*** Opening Provided records ***

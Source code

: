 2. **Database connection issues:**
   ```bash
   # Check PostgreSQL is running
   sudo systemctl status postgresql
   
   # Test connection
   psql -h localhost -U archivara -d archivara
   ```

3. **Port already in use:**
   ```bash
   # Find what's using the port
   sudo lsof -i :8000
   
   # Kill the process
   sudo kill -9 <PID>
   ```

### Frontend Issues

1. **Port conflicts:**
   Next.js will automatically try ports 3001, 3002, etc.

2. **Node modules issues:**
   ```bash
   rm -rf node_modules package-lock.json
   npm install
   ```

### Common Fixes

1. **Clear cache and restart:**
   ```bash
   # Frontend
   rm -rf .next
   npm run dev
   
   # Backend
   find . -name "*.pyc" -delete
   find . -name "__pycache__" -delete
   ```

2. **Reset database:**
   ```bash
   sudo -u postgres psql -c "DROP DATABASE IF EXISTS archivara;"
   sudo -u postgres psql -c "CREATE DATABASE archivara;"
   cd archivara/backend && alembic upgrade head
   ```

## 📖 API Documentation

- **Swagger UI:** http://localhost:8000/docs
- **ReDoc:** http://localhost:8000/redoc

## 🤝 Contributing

*** Closing Provided records ***
*** Opening Provided records ***

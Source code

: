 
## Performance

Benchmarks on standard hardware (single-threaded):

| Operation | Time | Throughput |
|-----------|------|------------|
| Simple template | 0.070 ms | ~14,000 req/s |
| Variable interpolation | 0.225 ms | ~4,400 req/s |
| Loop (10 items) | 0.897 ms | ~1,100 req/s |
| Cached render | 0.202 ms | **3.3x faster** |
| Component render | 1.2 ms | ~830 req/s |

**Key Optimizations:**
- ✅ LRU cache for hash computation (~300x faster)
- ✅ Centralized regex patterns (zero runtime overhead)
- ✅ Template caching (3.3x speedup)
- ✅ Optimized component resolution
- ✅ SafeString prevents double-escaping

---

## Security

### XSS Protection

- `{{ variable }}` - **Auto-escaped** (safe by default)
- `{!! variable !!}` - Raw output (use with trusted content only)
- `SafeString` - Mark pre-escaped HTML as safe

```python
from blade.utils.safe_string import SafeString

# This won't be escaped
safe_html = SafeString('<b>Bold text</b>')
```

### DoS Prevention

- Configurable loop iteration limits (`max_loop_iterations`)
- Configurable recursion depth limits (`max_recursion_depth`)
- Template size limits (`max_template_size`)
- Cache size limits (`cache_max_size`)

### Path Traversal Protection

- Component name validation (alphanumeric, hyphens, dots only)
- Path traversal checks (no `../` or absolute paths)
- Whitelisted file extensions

*** Closing Provided records ***

Collect every line above that contains the word "psql".

   psql -h localhost -U archivara -d archivara
   sudo -u postgres psql -c "DROP DATABASE IF EXISTS archivara;"
   sudo -u postgres psql -c "CREATE DATABASE archivara;"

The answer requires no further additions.